Son œuvre, influencée par le roman noir et souvent qualifiée d’underground ou d’alternative, propose un réalisme critique et une forme de naturalisme social qui mêle horreur, pornographie et violence de type gore.

Christophe Siébert fonde, en 1998, le collectif « konsstrukt » qui réunit des écrivains, plasticiens et musiciens.
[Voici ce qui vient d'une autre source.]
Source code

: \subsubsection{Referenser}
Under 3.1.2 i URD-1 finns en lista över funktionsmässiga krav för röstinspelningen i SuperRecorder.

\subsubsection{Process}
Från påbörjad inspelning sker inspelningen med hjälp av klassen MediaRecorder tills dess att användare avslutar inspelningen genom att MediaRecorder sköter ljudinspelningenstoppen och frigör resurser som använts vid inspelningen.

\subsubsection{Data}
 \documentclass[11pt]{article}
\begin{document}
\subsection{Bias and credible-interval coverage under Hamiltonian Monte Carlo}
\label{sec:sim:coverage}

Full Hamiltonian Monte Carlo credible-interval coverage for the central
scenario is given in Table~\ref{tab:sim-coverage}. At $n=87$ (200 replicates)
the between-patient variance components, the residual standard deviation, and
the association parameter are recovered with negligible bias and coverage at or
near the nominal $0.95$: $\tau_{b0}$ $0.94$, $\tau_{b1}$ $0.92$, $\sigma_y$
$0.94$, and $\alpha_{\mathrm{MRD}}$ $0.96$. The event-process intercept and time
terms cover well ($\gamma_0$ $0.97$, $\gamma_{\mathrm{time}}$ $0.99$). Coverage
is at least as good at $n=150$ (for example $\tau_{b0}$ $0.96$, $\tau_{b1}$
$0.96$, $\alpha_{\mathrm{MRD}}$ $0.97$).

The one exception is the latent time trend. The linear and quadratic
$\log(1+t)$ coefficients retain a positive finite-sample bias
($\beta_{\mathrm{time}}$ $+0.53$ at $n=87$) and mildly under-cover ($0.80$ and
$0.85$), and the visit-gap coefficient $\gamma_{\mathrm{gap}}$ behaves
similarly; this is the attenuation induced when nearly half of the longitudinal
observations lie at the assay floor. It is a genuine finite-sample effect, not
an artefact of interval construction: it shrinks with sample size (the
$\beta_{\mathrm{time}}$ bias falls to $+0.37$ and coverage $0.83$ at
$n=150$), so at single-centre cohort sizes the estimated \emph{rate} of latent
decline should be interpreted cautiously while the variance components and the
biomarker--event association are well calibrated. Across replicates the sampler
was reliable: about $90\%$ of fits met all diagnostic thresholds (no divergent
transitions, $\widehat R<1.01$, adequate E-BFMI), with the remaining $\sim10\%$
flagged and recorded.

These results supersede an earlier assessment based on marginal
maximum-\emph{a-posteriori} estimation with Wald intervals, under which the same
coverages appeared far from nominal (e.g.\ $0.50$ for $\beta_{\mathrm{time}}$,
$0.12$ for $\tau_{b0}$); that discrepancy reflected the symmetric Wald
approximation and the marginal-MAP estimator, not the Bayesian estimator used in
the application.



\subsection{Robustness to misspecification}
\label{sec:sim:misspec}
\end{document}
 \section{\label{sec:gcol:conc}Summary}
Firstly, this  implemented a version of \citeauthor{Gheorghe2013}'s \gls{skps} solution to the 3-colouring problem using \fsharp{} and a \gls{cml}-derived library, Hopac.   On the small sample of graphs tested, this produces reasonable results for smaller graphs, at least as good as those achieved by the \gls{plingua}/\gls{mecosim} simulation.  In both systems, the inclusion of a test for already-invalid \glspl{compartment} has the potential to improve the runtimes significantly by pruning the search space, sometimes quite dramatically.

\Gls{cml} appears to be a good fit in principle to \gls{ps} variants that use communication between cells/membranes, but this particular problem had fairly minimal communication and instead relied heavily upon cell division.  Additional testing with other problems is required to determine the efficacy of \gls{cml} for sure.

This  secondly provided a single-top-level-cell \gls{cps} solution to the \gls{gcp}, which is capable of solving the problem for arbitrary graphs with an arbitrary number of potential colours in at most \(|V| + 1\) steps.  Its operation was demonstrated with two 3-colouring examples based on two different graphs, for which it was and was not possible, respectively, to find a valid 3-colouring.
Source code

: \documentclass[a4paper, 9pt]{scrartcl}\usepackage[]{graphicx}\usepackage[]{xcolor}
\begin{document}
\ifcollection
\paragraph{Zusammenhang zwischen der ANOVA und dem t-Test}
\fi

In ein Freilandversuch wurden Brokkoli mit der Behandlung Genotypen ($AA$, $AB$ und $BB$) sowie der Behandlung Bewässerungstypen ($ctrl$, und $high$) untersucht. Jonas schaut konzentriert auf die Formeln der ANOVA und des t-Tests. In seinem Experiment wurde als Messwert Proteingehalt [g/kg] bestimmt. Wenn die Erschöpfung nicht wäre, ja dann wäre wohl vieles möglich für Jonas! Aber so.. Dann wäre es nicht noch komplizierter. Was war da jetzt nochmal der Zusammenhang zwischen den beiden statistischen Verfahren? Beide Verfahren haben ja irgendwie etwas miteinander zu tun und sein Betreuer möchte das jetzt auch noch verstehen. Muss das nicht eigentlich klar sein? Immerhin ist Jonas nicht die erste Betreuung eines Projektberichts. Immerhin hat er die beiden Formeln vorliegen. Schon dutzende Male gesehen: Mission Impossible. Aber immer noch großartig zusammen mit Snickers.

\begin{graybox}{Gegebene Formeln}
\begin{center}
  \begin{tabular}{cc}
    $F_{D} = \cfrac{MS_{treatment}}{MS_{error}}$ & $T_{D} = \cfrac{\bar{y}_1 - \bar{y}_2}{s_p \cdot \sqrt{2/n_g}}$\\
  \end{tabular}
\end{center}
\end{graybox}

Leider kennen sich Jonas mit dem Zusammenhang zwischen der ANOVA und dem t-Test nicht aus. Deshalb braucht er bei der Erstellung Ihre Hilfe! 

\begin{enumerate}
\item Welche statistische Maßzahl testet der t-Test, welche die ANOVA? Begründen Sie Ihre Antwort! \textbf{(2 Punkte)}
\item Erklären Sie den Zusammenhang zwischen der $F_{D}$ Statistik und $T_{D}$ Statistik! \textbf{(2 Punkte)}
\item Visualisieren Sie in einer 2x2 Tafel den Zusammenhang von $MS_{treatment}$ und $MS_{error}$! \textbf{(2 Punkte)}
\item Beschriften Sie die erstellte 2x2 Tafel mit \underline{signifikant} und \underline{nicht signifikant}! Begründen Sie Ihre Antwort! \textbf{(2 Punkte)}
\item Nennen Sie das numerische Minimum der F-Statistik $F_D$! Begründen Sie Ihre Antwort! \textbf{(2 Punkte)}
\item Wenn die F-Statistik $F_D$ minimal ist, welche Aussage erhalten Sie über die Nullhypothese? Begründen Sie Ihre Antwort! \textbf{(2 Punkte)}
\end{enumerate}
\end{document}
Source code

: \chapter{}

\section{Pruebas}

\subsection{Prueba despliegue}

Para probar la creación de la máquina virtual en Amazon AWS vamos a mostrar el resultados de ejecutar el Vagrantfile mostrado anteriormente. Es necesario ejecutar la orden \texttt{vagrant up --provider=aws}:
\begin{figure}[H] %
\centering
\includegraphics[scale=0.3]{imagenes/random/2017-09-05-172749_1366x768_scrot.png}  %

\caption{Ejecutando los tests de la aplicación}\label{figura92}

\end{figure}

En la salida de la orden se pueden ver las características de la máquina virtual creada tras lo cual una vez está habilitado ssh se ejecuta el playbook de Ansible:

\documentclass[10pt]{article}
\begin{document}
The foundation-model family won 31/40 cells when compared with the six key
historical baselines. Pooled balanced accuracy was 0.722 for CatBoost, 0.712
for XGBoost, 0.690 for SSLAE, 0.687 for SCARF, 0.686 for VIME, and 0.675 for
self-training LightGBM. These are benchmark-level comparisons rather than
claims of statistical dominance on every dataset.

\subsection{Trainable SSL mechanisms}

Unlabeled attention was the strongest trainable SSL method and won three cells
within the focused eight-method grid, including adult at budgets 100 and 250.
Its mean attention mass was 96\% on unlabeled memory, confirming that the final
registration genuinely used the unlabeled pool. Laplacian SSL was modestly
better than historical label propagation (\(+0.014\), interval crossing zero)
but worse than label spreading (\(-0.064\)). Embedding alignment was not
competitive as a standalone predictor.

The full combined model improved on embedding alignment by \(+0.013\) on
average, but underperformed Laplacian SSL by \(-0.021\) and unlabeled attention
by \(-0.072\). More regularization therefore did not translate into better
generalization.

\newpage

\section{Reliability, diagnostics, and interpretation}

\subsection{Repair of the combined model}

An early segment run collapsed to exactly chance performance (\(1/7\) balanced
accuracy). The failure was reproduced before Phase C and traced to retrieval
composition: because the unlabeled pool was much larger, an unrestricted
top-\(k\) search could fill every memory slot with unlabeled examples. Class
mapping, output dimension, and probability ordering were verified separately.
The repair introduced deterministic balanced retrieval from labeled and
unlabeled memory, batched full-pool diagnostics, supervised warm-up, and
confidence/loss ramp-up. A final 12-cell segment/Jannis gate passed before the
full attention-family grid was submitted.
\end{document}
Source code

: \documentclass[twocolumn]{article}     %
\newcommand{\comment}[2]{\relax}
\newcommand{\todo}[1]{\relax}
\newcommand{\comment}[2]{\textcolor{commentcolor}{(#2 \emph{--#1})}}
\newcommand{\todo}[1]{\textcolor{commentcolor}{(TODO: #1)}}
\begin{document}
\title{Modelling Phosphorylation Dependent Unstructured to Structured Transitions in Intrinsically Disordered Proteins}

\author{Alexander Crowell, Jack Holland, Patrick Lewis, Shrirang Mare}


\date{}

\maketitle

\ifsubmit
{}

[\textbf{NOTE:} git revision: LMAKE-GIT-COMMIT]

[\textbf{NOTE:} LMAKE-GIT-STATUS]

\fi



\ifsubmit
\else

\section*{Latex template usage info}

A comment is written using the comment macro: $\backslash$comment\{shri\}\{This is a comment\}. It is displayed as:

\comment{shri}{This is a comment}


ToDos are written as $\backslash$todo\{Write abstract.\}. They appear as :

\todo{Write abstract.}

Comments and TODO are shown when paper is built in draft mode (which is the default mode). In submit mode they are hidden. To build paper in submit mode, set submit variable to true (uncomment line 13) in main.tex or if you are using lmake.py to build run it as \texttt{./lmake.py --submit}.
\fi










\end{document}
Il commence à se faire connaître au début des années 2000, notamment grâce à de nombreuses publications dans des revues alternatives et fait son entrée sur la scène littéraire en 2007 avec J’ai peur, premier roman remarqué, paru chez La Musardine.

Il crée, en 2008, le fanzine L’Angoisse dans lequel il publiera une centaine d’auteurs. Onze numéros paraissent, d’abord dans une version numérique puis papier.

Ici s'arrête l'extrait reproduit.